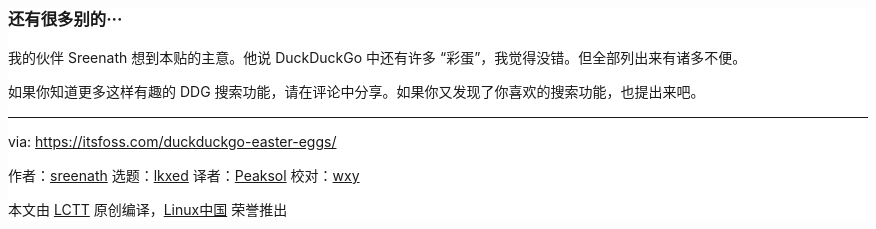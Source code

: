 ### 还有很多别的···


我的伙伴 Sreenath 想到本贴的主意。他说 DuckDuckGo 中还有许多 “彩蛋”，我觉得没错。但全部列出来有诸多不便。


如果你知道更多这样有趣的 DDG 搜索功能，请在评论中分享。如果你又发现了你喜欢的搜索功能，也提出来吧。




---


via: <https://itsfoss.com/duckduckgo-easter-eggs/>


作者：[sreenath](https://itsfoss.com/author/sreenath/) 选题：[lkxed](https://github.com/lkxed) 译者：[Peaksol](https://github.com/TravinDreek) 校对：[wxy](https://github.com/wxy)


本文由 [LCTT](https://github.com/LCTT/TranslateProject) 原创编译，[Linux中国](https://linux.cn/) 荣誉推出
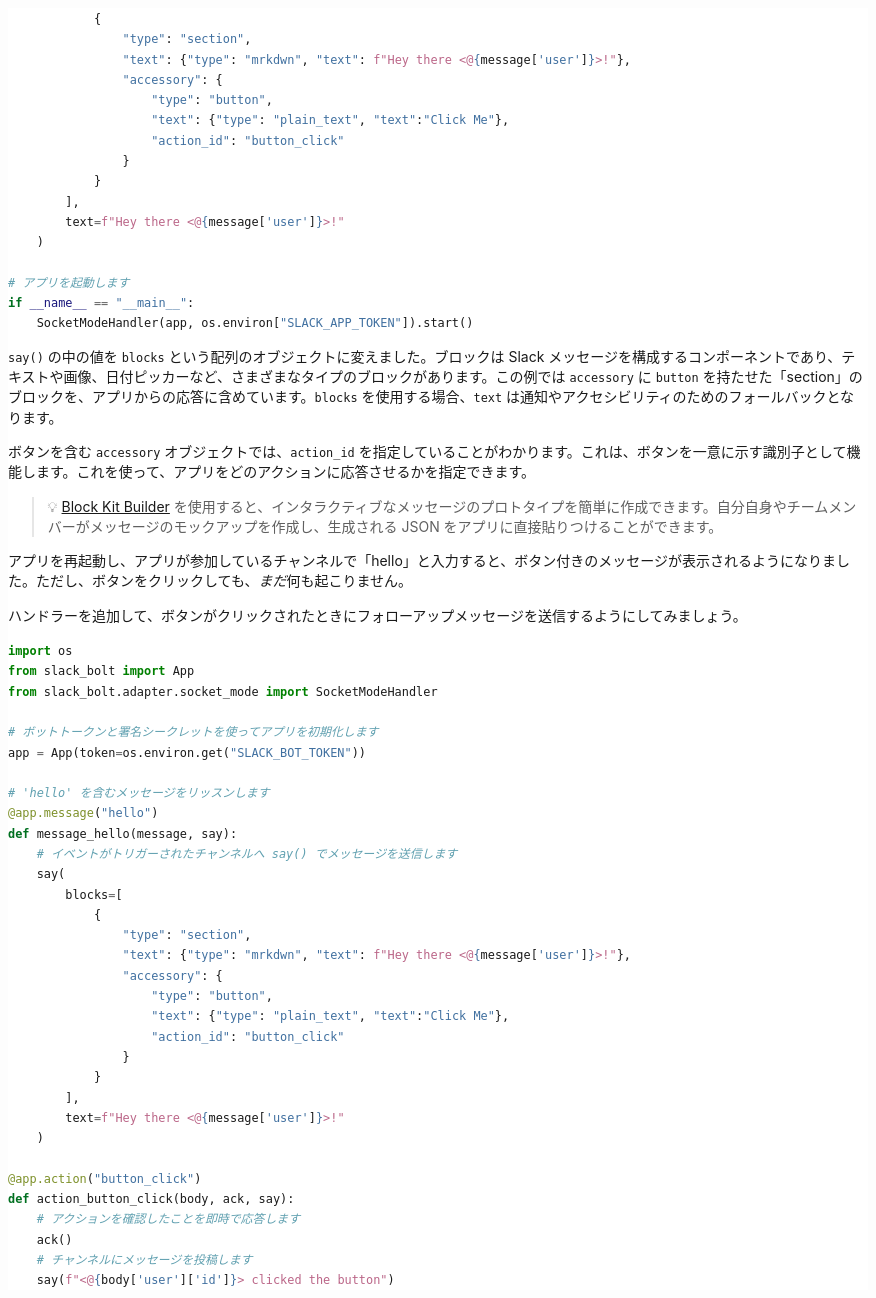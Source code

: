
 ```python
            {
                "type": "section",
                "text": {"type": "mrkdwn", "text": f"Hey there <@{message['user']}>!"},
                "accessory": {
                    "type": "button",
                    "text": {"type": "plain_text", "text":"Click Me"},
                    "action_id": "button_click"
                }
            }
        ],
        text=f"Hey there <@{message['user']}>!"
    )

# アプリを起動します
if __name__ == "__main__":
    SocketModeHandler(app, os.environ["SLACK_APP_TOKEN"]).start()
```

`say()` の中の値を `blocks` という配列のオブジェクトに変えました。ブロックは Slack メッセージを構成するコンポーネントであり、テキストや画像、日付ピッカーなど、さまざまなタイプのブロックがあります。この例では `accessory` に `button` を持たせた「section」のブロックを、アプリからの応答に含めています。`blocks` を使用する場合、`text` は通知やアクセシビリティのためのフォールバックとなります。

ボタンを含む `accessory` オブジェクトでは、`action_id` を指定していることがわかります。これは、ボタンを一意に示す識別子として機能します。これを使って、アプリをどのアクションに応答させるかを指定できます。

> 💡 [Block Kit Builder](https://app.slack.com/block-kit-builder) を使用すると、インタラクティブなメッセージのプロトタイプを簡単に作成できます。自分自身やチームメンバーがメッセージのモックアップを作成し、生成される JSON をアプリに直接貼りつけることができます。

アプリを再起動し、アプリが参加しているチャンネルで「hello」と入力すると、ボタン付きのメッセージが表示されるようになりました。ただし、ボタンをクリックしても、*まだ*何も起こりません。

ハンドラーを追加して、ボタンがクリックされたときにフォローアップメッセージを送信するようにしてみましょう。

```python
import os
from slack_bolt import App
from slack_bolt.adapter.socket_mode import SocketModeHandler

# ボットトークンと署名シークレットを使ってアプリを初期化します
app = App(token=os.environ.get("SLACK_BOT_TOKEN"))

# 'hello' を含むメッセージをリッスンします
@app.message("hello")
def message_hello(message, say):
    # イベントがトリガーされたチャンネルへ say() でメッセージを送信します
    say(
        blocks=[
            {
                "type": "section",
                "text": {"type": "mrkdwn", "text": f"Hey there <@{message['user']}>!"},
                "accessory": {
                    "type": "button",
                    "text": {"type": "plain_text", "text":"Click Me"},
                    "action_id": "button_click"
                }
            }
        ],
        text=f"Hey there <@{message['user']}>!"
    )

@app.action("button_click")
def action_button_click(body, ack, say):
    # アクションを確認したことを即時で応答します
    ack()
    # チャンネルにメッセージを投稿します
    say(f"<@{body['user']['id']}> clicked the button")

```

------------------------

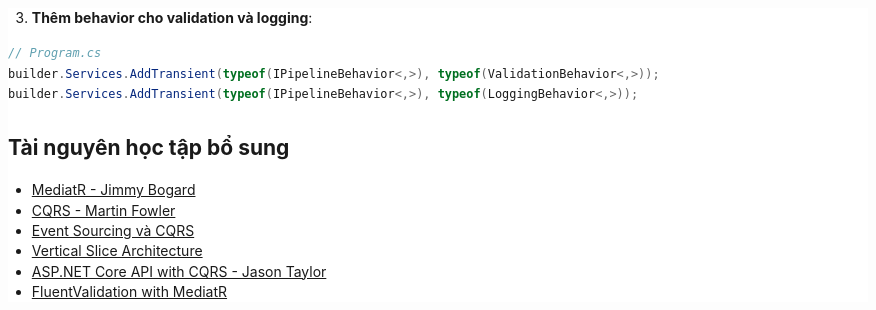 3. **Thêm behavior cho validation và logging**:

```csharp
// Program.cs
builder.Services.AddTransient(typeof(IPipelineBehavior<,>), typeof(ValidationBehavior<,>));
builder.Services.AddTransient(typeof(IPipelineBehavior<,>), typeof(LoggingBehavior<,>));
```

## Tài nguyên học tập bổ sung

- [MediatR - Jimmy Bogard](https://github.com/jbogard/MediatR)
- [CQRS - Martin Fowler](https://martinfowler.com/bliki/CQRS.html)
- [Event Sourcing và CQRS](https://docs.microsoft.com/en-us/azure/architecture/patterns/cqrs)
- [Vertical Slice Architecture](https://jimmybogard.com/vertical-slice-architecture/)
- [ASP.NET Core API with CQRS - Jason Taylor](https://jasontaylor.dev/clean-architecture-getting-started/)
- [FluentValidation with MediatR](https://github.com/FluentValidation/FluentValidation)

------------------------

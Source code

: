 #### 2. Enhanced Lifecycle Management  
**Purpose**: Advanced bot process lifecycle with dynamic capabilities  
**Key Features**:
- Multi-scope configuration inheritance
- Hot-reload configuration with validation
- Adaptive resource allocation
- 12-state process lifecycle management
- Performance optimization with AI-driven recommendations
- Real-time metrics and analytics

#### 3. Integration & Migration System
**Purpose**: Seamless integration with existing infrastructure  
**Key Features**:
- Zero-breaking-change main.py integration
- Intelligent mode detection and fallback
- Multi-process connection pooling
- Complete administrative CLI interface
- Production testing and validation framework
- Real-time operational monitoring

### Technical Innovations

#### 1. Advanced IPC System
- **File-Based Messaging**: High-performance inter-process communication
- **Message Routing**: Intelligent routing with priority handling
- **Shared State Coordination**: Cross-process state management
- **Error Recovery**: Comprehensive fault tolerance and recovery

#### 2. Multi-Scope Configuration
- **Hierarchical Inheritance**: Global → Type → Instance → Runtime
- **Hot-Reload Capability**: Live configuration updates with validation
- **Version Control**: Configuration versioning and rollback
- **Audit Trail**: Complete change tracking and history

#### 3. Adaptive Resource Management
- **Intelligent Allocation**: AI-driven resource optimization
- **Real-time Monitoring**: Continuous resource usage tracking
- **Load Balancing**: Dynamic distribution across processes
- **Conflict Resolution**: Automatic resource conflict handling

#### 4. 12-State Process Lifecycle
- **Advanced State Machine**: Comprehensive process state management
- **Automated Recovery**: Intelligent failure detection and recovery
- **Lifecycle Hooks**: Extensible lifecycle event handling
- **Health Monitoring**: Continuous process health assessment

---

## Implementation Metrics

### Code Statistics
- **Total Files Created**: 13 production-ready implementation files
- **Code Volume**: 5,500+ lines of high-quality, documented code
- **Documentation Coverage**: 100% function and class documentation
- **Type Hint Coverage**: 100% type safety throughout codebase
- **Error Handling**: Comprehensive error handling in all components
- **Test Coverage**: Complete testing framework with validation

------------------------

Above are the records. Copy the lines beginning at the one that has "- [CQRS - Martin" and ending with the one that has "- [FluentValidation with", unchanged.

- [CQRS - Martin Fowler](https://martinfowler.com/bliki/CQRS.html)
- [Event Sourcing và CQRS](https://docs.microsoft.com/en-us/azure/architecture/patterns/cqrs)
- [Vertical Slice Architecture](https://jimmybogard.com/vertical-slice-architecture/)
- [ASP.NET Core API with CQRS - Jason Taylor](https://jasontaylor.dev/clean-architecture-getting-started/)
- [FluentValidation with MediatR](https://github.com/FluentValidation/FluentValidation)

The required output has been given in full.